Un effet du tsunami
Lucerne: Forte baisse des dons des paroisses à l’Action de Carême en 2005
Lucerne, 20 juin 2006 (Apic) L’Action de Carême des catholiques suisses a ressenti de façon inverse aux autres oeuvres d’entraide l’effet du tsunami. Cette catastrophe, qui est intervenue peu avant la période de carême, a mobilisé la générosité des Suisses. Une nette augmentation des dons privés a permis de boucler l’exercice 2005 sur les mêmes bases qu’en 2004.

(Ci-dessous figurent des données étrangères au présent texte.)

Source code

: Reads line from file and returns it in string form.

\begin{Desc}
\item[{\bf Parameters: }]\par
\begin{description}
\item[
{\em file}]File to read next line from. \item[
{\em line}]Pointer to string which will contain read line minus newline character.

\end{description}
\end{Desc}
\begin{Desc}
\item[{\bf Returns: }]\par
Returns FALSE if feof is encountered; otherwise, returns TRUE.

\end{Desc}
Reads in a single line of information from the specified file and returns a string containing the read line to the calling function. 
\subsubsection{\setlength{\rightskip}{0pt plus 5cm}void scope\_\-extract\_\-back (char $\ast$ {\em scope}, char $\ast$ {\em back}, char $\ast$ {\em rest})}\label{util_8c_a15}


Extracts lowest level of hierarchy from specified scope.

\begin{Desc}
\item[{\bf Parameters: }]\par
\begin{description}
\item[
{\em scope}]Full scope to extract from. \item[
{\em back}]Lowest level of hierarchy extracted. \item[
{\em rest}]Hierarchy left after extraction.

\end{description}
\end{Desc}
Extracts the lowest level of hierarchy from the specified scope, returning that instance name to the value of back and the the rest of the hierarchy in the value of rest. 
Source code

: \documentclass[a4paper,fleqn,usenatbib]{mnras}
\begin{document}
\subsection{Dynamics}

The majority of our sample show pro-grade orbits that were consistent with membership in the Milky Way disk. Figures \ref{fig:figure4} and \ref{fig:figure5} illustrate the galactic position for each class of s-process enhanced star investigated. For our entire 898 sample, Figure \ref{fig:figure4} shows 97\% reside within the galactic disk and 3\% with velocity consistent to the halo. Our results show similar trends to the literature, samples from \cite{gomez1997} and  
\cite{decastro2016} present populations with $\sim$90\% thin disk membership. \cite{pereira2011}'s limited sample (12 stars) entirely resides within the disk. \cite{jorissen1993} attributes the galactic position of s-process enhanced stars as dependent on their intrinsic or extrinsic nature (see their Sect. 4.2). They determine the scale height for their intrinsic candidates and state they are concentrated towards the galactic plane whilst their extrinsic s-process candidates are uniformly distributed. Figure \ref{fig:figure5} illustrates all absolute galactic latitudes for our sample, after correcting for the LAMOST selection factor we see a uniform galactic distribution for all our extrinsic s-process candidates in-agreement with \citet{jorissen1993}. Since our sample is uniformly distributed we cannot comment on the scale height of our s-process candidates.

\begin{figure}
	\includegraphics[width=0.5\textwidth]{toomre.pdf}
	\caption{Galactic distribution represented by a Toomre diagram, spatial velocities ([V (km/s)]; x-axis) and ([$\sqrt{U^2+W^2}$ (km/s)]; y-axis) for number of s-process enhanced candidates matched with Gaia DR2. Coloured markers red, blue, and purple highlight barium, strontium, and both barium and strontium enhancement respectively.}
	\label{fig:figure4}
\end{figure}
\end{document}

«Tandis que les dons directs ont nettement augmenté, les dons versés par le biais des paroisses ont enregistré un recul marqué. Le résultat 2006 montrera si cette évolution est due à l’effet tsunami», affirme Antonio Hautle, directeur de l’Action de Carême, dans la présentation des comptes 2005, diffusée le 20 juin. L’oeuvre d’entraide n’a en effet pas profité de l’afflux des dons, car elle n’est pas active dans l’aide d’urgence ni présente dans les régions côtières dévastées, en décembre 2004, par le raz de marée.
Ainsi, la rubrique «dons généraux», qui concerne surtout les contributions des paroissiens en période de carême, a enregistré une baisse de plus de 400’000 francs l’an dernier. De 12,27 millions de francs en 2004, les dons généraux sont passés à 11,86 millions en 2005. L’équilibre général est obtenu grâce à un legs (immeuble) d’une valeur de 900’000 francs. Au total, les entrées financières 2005 se montent à 22’995’370 francs, soit une petite progression par rapport à l’année précédente, qui avait enregistré des entrées pour 22’946’484 francs.
Les dons généraux représentaient en 2005 le 51,54% des produits, alors que les subventions (fédérales et autres) et les contributions de tiers aux projets sont de 12,83%. Au niveau des dépenses, les plus grandes parts sont attribuées aux projets de développement (24,04%), aux projets en Suisse (12,73%), aux projets de pastoral et de mission (12,44%), aux frais des suivis de projets (11,44%) et aux charges administratives et de recherches de fonds (10,51%).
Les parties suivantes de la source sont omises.